From 1cdce0c844cb22e31c4b2237eccb28bed4a31164 Mon Sep 17 00:00:00 2001
From: Eduardo Olivares <eolivare@redhat.com>
Date: Thu, 17 Aug 2023 17:51:16 +0200
Subject: [PATCH] Use uptime instead to verify controllers reboot has been
 completed

Use uptime instead of hostname command to validate that a node has been
rebooted and the reboot is completed.

Related-patch: https://review.opendev.org/c/x/tobiko/+/888442
Change-Id: Ib8c625fb385d8dff514dd7f83de122ab872a14c6
---
 tobiko/tests/faults/ha/cloud_disruptions.py | 38 ++++++++++++++++++---
 1 file changed, 34 insertions(+), 4 deletions(-)

diff --git a/tobiko/tests/faults/ha/cloud_disruptions.py b/tobiko/tests/faults/ha/cloud_disruptions.py
index 88c48c6e5..1fb981760 100644
--- a/tobiko/tests/faults/ha/cloud_disruptions.py
+++ b/tobiko/tests/faults/ha/cloud_disruptions.py
@@ -107,18 +107,38 @@ def network_undisrupt_node(node_name, disrupt_method=undisrupt_network):
 
 
 def disrupt_node(node_name, disrupt_method=network_disruption):
-
     # reboot all controllers and wait for ssh Up on them
     # hard reset is simultaneous while soft is sequential
     # method : method of disruption to use : network_disruption |
     # container_restart
 
+    start_time = tobiko.time()
     # using ssh_client.connect we use a fire and forget reboot method
     node = tripleo_topology.get_node(node_name)
     node.ssh_client.connect().exec_command(disrupt_method)
     LOG.info('disrupt exec: {} on server: {}'.format(disrupt_method,
                                                      node.name))
-    check_overcloud_node_responsive(node)
+
+    if isinstance(disrupt_method, sh.RebootHostMethod):
+        check_overcloud_node_uptime(node.ssh_client, start_time)
+    else:
+        check_overcloud_node_responsive(node)
+
+
+def check_overcloud_node_uptime(ssh_client, start_time):
+    for attempt in tobiko.retry(timeout=600., interval=10.):
+        try:
+            uptime = sh.get_uptime(ssh_client=ssh_client, timeout=15.)

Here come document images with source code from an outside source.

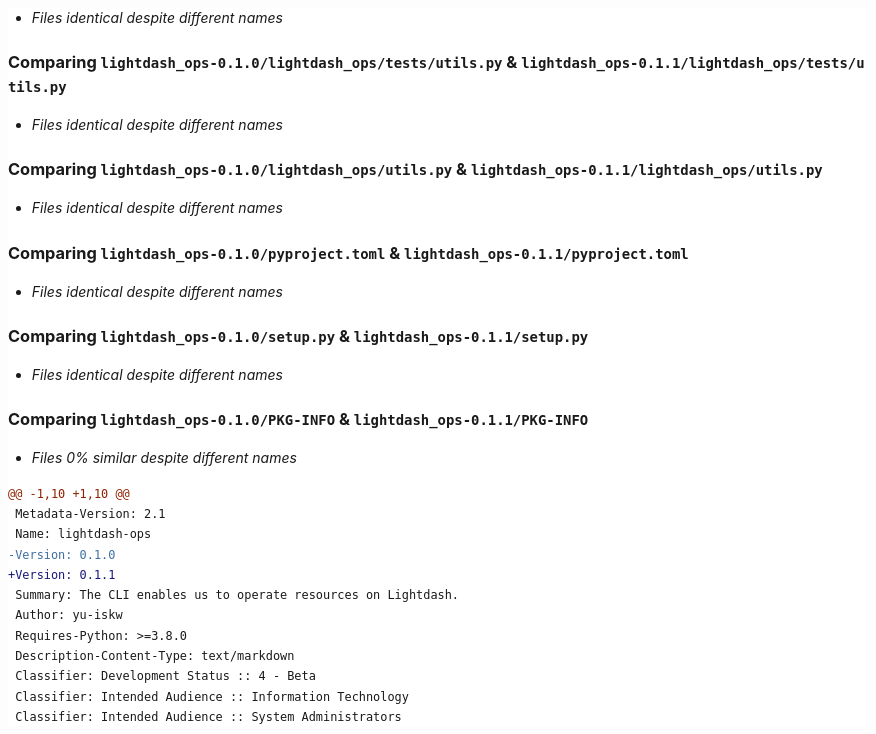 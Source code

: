  * *Files identical despite different names*

### Comparing `lightdash_ops-0.1.0/lightdash_ops/tests/utils.py` & `lightdash_ops-0.1.1/lightdash_ops/tests/utils.py`

 * *Files identical despite different names*

### Comparing `lightdash_ops-0.1.0/lightdash_ops/utils.py` & `lightdash_ops-0.1.1/lightdash_ops/utils.py`

 * *Files identical despite different names*

### Comparing `lightdash_ops-0.1.0/pyproject.toml` & `lightdash_ops-0.1.1/pyproject.toml`

 * *Files identical despite different names*

### Comparing `lightdash_ops-0.1.0/setup.py` & `lightdash_ops-0.1.1/setup.py`

 * *Files identical despite different names*

### Comparing `lightdash_ops-0.1.0/PKG-INFO` & `lightdash_ops-0.1.1/PKG-INFO`

 * *Files 0% similar despite different names*

```diff
@@ -1,10 +1,10 @@
 Metadata-Version: 2.1
 Name: lightdash-ops
-Version: 0.1.0
+Version: 0.1.1
 Summary: The CLI enables us to operate resources on Lightdash.
 Author: yu-iskw
 Requires-Python: >=3.8.0
 Description-Content-Type: text/markdown
 Classifier: Development Status :: 4 - Beta
 Classifier: Intended Audience :: Information Technology
 Classifier: Intended Audience :: System Administrators
```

+        except (sh.ShellCommandFailed,
+                sh.ShellTimeoutExpired,
+                sh.ShellProcessTerminated):
+            uptime = None
+
+        if uptime and uptime < (tobiko.time() - start_time):
+            LOG.debug('Reboot has been completed')
+            break
+        else:
+            attempt.check_limits()
 
 
 def reboot_node(node_name, wait=True, reboot_method=sh.hard_reset_method):
@@ -182,8 +202,10 @@ def disrupt_all_controller_nodes(disrupt_method=sh.hard_reset_method,
     if exclude_list:
         nodes = [node for node in nodes if node.name not in exclude_list]
 
+    start_time = {}
     for controller in nodes:
         if isinstance(disrupt_method, sh.RebootHostMethod):
+            start_time[controller.name] = tobiko.time()

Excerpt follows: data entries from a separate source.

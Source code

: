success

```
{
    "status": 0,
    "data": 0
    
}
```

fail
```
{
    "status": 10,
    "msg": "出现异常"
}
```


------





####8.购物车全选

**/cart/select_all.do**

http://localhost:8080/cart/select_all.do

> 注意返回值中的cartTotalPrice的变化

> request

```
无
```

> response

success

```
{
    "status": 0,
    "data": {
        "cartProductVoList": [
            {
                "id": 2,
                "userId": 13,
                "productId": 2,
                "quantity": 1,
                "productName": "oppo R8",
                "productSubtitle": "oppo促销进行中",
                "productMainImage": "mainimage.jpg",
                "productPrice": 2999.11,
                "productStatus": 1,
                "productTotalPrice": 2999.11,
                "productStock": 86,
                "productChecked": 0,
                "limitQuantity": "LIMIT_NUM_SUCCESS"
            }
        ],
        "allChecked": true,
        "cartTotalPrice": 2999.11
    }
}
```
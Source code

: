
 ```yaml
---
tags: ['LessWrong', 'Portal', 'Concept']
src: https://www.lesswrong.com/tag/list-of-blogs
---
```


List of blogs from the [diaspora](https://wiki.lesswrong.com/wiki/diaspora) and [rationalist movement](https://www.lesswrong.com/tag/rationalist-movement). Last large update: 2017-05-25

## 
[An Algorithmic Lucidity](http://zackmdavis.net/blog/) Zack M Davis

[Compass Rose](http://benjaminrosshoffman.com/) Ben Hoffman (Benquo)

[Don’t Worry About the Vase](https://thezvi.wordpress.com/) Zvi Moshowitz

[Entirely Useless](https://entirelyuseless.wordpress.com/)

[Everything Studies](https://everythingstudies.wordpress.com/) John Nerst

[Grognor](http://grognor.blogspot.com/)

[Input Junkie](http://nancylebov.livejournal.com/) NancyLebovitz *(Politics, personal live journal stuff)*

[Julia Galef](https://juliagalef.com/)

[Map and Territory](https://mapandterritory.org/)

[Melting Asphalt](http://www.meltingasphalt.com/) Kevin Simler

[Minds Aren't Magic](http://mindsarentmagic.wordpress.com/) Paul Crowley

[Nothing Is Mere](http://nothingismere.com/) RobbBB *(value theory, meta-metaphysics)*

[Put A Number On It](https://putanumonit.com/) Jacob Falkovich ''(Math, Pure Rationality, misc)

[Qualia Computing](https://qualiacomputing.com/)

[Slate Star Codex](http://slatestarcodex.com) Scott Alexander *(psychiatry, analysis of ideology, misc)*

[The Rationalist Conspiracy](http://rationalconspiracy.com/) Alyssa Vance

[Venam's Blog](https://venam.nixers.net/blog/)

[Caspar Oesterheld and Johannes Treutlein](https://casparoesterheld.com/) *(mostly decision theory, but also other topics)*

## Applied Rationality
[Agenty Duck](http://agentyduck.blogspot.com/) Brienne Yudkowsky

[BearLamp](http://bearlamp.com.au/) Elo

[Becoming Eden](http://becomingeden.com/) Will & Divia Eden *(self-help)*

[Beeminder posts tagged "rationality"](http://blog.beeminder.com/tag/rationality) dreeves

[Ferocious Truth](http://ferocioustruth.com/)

             reboot_node(controller.name, wait=sequentially,
                         reboot_method=disrupt_method)
         else:
@@ -194,9 +216,14 @@ def disrupt_all_controller_nodes(disrupt_method=sh.hard_reset_method,
             tobiko.cleanup_fixture(controller.ssh_client)
         if sequentially:
             check_overcloud_node_responsive(controller)
+
     if not sequentially:
         for controller in nodes:
-            check_overcloud_node_responsive(controller)

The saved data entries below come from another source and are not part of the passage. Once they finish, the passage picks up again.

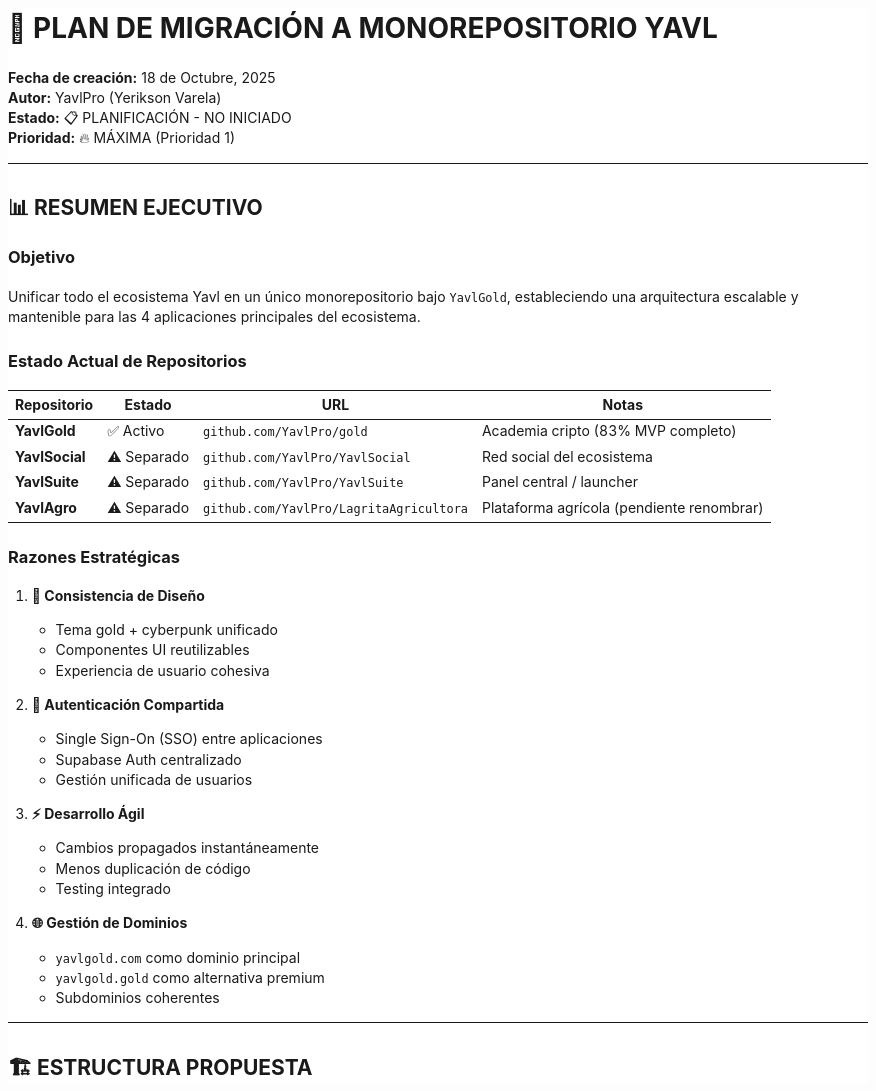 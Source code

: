 # 🎯 PLAN DE MIGRACIÓN A MONOREPOSITORIO YAVL
**Fecha de creación:** 18 de Octubre, 2025  
**Autor:** YavlPro (Yerikson Varela)  
**Estado:** 📋 PLANIFICACIÓN - NO INICIADO  
**Prioridad:** 🔥 MÁXIMA (Prioridad 1)

---

## 📊 RESUMEN EJECUTIVO

### Objetivo
Unificar todo el ecosistema Yavl en un único monorepositorio bajo `YavlGold`, estableciendo una arquitectura escalable y mantenible para las 4 aplicaciones principales del ecosistema.

### Estado Actual de Repositorios

| Repositorio | Estado | URL | Notas |
|-------------|--------|-----|-------|
| **YavlGold** | ✅ Activo | `github.com/YavlPro/gold` | Academia cripto (83% MVP completo) |
| **YavlSocial** | ⚠️ Separado | `github.com/YavlPro/YavlSocial` | Red social del ecosistema |
| **YavlSuite** | ⚠️ Separado | `github.com/YavlPro/YavlSuite` | Panel central / launcher |
| **YavlAgro** | ⚠️ Separado | `github.com/YavlPro/LagritaAgricultora` | Plataforma agrícola (pendiente renombrar) |

### Razones Estratégicas

1. **🎨 Consistencia de Diseño**
   - Tema gold + cyberpunk unificado
   - Componentes UI reutilizables
   - Experiencia de usuario cohesiva

2. **🔐 Autenticación Compartida**
   - Single Sign-On (SSO) entre aplicaciones
   - Supabase Auth centralizado
   - Gestión unificada de usuarios

3. **⚡ Desarrollo Ágil**
   - Cambios propagados instantáneamente
   - Menos duplicación de código
   - Testing integrado

4. **🌐 Gestión de Dominios**
   - `yavlgold.com` como dominio principal
   - `yavlgold.gold` como alternativa premium
   - Subdominios coherentes

---

## 🏗️ ESTRUCTURA PROPUESTA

+            if isinstance(disrupt_method, sh.RebootHostMethod):
+                check_overcloud_node_uptime(
+                    controller.ssh_client, start_time[controller.name])
+            else:
+                check_overcloud_node_responsive(controller)
 
 
 def reboot_all_controller_nodes(reboot_method=sh.hard_reset_method,
@@ -215,7 +242,9 @@ def reboot_all_controller_nodes(reboot_method=sh.hard_reset_method,
     if exclude_list:
         nodes = [node for node in nodes if node.name not in exclude_list]
 
+    start_time = {}
     for controller in nodes:
+        start_time[controller.name] = tobiko.time()
         sh.reboot_host(ssh_client=controller.ssh_client, wait=sequentially,
                        method=reboot_method)
         LOG.info('reboot exec: {} on server: {}'.format(reboot_method,
@@ -223,7 +252,8 @@ def reboot_all_controller_nodes(reboot_method=sh.hard_reset_method,
         tobiko.cleanup_fixture(controller.ssh_client)
     if not sequentially:
         for controller in nodes:
-            check_overcloud_node_responsive(controller)
+            check_overcloud_node_uptime(
+                controller.ssh_client, start_time[controller.name])
 
 
 def is_ipv6addr_main_vip():